By contrast, the show is at its best when Eddie is simply mic’d up and chased around backstage at a boxing event. This is a man, after all, whose sharp tongue birthed a subculture of memes within the boxing fraternity. “It’s been nearly two years of filming,” he says now. “It’s so nice to be at an event without these guys watching me come out the shower. You have to be free with it, to a point where… I’m sitting down with [boxer] Devin Haney at Wembley, he’s tweeted that I didn’t give him a ticket, and I’m telling him: ‘You f***ing listen here, you little… I will f****ing rip your head off.’ Then the argument stops and I look over at the Box To Box guy with his boom mic, giving me the thumbs up from 50 yards away.”
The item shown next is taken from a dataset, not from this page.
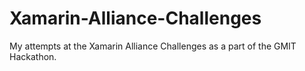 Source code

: # Xamarin-Alliance-Challenges
My attempts at the Xamarin Alliance Challenges as a part of the GMIT Hackathon.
This scene, unfortunately, did not make the cut, though not necessarily because it wasn’t approved. “Very little had to be removed,” Hearn insists, and his backstage clash with Nakisa Bidarian – adviser to YouTuber-turned-boxer Jake Paul – is testament to this. Then there’s Hearn “going to get my pickled onion Monster Munch after AJ’s just been knocked out and the world’s come crashing down”.
“It’s raw,” says Eddie, who reveals he actually pitched the series several years ago as boxing’s answer to Drive To Survive, only for Box To Box to hone in on the Hearn story itself. And although the editing at times resembles that of a reality TV show, like Love Island, more than a hard-hitting documentary, there are genuinely emotional moments within. Barry’s health scare provides several, as the elder Hearn undergoes prostate surgery.
“We come from a family with a long history of heart conditions and dying in their 40s,” Barry says today. “I bucked the trend. I’m 77, three heart attacks down, and frankly I don’t spend one second thinking about it – not one second – because I don’t want to waste that second. I’ve got things to do. If it ends at 78, there can’t be a regret, because I couldn’t have given more.
“At some stage, I will die,” he adds, in a remarkably accepting tone, before his son jokes, “We don’t know how long this call is!”, leading into the exchange atop this article.
In another existential moment in the show, Barry poignantly admits to Emily Frazer, CEO of Matchroom Multi Sport: “I feel a bit embarrassed, because I think I’ve taken away quite a lot of your life.” Frazer, for her part, seems happy to say: “This is my life.”
Certain sagas feel like they could have had their own documentaries, like Conor Benn’s failed drug test and the build to his fight with Chris Eubank Jr. Given there are six episodes, perhaps the documentary would’ve worked better with one episode on the Hearns, one on Benn, one on Joshua, one on women’s boxing legend Katie Taylor, one on Littler, and one on O’Sullivan.
In any case, Benn’s fight ended in defeat, one of several examples of the documentary acknowledging Matchroom’s ‘failures’ in a certain sense; while Eddie and Barry stress that a business win is more important than a sporting win, there are several big defeats for Matchroom’s boxers (Benn’s against Eubank Jr, Joshua’s knockout loss to Daniel Dubois, Israil Madrimov’s loss to Terence Crawford, and a whitewash by rival promoter Frank Warren’s fighters at a head-to-head event).
The series concludes with Eddie, Barry and other higher-ups debating a potential sale to the Saudis, with whom they have worked closely in recent years. It is a controversial relationship, but one from which the Hearns do not shy away. Is a sale likely? A minority stake is certainly up for grabs, Barry says. But could the Hearns ever fully let go of a business that is a behemoth, yet still family run?
“It has to depend on the price,” Barry tells The Independent. You’d expect nothing less.